If an interest rate is constant, the future growth of a deposit’s value can be determined, showing the business which investments would be more profitable. Calculating future value can aid in tracking the growth of investments, single deposits, and balances. This calculation can also be used to find the length of time or interests rates needed to reach a desired future value.

To determine a future value, four pieces of information are needed. The first is the present value of the amount of a single item or account being analyzed. The second is the future value of the amount, the end result of the present value amount. The third piece of information needed is the amount of time that interest will accumulate for an amount, typically broken into time periods such as months, quarters, semiannually, and annually. The final piece of information needed is the interest rate for the time period. Note that only three out of these four variables are necessary for calculating future values.
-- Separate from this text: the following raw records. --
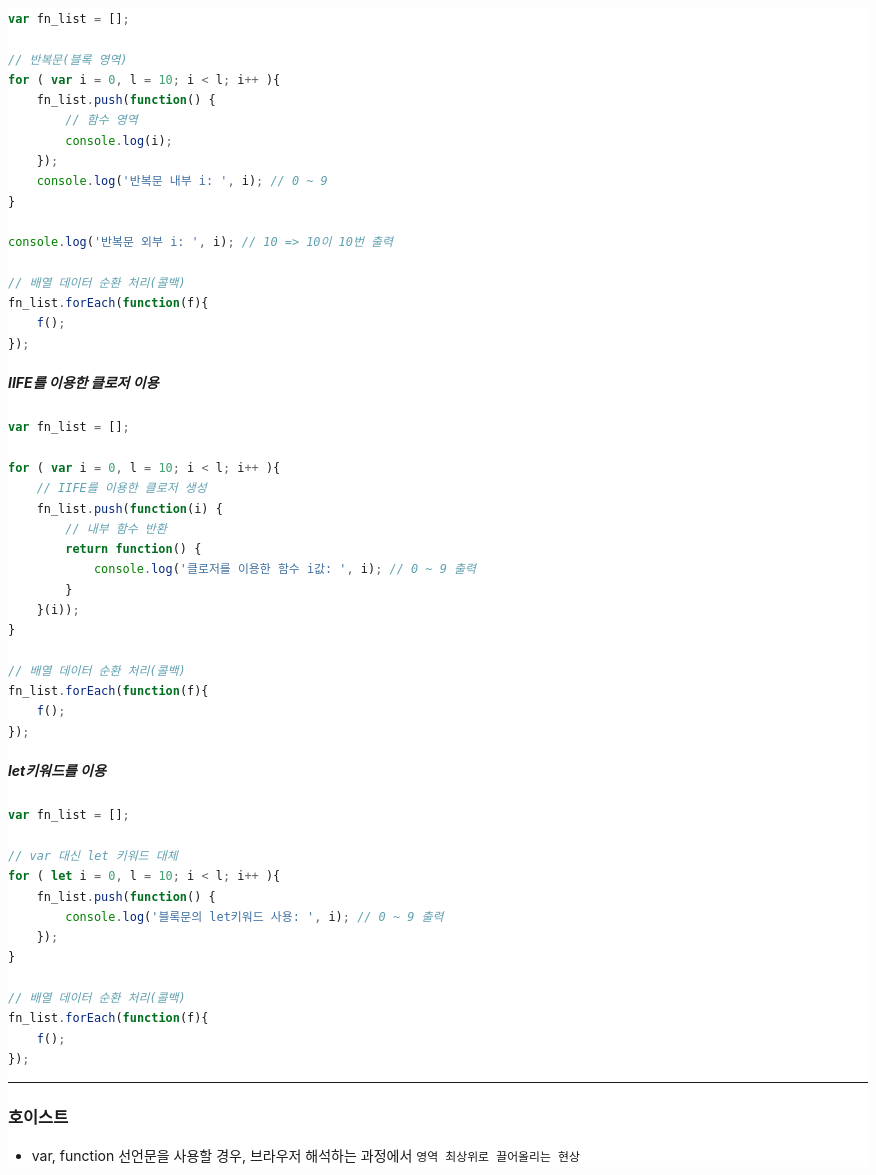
 ```js
var fn_list = [];

// 반복문(블록 영역)
for ( var i = 0, l = 10; i < l; i++ ){
	fn_list.push(function() {
		// 함수 영역
		console.log(i);
	});
	console.log('반복문 내부 i: ', i); // 0 ~ 9
}

console.log('반복문 외부 i: ', i); // 10 => 10이 10번 출력

// 배열 데이터 순환 처리(콜백)
fn_list.forEach(function(f){
	f();
});
```
##### IIFE를 이용한 클로저 이용
```js
var fn_list = [];

for ( var i = 0, l = 10; i < l; i++ ){
	// IIFE를 이용한 클로저 생성
	fn_list.push(function(i) {
		// 내부 함수 반환
		return function() {
			console.log('클로저를 이용한 함수 i값: ', i); // 0 ~ 9 출력
		}
	}(i));	
}

// 배열 데이터 순환 처리(콜백)
fn_list.forEach(function(f){
	f();
});
```

##### let키워드를 이용
```js
var fn_list = [];

// var 대신 let 키워드 대체
for ( let i = 0, l = 10; i < l; i++ ){
	fn_list.push(function() {
		console.log('블록문의 let키워드 사용: ', i); // 0 ~ 9 출력
	});	
}

// 배열 데이터 순환 처리(콜백)
fn_list.forEach(function(f){
	f();
});
```
---
### 호이스트
- var, function 선언문을 사용할 경우, 브라우저 해석하는 과정에서 `영역 최상위로 끌어올리는 현상`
The interest rate could be annual, semiannual, quarterly, or monthly. Depending on how frequently interest is compounded, the sum totals may be different at the end of a period. With an interest rate set, smaller time periods are adjusted accordingly. For example, if an interest rate is set at 12% for a year, that would mean that each month would account for 1% of the interest rate for that year. When compounding interest on interest more frequently, smaller timeframes yield higher balances at the end of an accounting year.

When determining future value amounts, accounting software is able to make these calculations for you.

The Rule of 72 is used to determine when an amount of money will double, and the interest rate needed for that amount to double. This amount is determined by multiplying an investment rate per year, as a percentage, by the number of years an investment will last, which will equal 72. Ergo, by filling in one of the two numbers, the other can be determined. To find out how long it will take for an amount to double, divide 72 by the established annual interest rate. To find out the correct compounded interest rate, divide the time needed by 72.

If multiple amounts of future values need to be determined, this can be accomplished by calculating and adding the future values for each amount. Note that amounts must match in terms of time and interest rates. For example, two amounts need to be broken down into the same time period such as month, quarter, or year.